WOW 177 | Emotional Salary

Emotional Salary: When you have a low emotional salary, you are going to be disengaged and demotivated at work.

If we think about all of our waking hours, the majority of them are spent at work. If we are feeling disengaged, demotivated, and dissatisfied for a large part of our working hours, that is going to translate into having a negative impact on our life outside of work as well. It’s not always as easy to separate the two things. You don’t walk out of the door at work and suddenly become another person.

That sounds like an ideal state for some people to be able to get that separation but, in reality, we are one being and there’s a balancing of the both of us in the work self and the home self. I like that reference you make there about the contagion of who we are as well. The way we carry ourselves in the emotional framing that we have at any moment can seep out and shape the experiences of those around us.

Something that we talk about sometimes is that if we help somebody improve the experience that they have at work, get up to this higher level of emotional salary that you speak about, and get that benefit of fulfillment and the sub-characteristics that we’ll speak to, people often have not just that better contribution in the workplace, but they tend to go home as more fulfilled people. They go into their communities as more fulfilled people.

They have those crossover and spill-over effects that help shape a little bit more of a positive outcome in the world around them.
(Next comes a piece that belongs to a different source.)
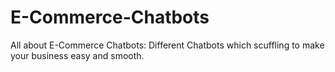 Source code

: # E-Commerce-Chatbots
All about E-Commerce Chatbots: Different Chatbots which scuffling to make your business easy and smooth.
It feels like a lovely fulcrum point to focus on this. Why don’t we jump a little bit more into the detail of emotional salary itself? Would you be able to talk through what you think some of these factors are and what some of the things are that you look for and measure?

When we started our research, we looked at the existing research that was out there in relation to what motivates people at work, what engages people at work, and what kind of things make a difference in that sphere. We looked at that. We then did some focus groups with individuals to explore with them. Let’s forget about money.

If we forget about money, what is it that’s important for you at work? What is it that makes a difference? That’s how we came up with this framework of ten different elements or factors. None of them are particularly new. Everybody will recognize seeing them before, but nobody has put them together into a framework like this before.

The first one is autonomy. Autonomy is about having the freedom to manage your working style, your projects, and your time. It’s about feeling respected and trusted at work. Also, being able to get on with things. When that doesn’t happen, people tend to be micromanaged. That can have a very negative impact on how people feel about their work.

The next one is having a sense of belonging. This is interesting because it’s about our sense of connection with the organization and with our team, but it’s also about feeling acknowledged at work. It’s feeling seen, appreciated, and valued. There’s also an element of having pride in belonging to a team or an organization.

It’s a fundamental human need to feel that you belong and are valued. I wouldn’t say that any one of the factors that are necessarily more important than the others because it differs depending on the individual, but for me, belonging is something that to me personally is very important. Also, for a lot of people, it has a fundamental impact.

The next one is creativity. This isn’t about having a creative job like working in marketing or being able to be creative at work, but this is about being able to explore and develop your own original ideas. You can be an accountant and be creative. It could be about processes, systems, and different ways of doing things. The next one is direction, and this is in relation to our career. It’s about having that opportunity to see and contribute to a career path, being able to co-create a fulfilling career path.

The next one is enjoyment. This is, to a certain extent, about social interactions at work and having authentic social interactions, but it’s also about having fun as well and having the opportunity to enjoy what you do and enjoy those little breaks during the working day to engage with other people that you’re working with.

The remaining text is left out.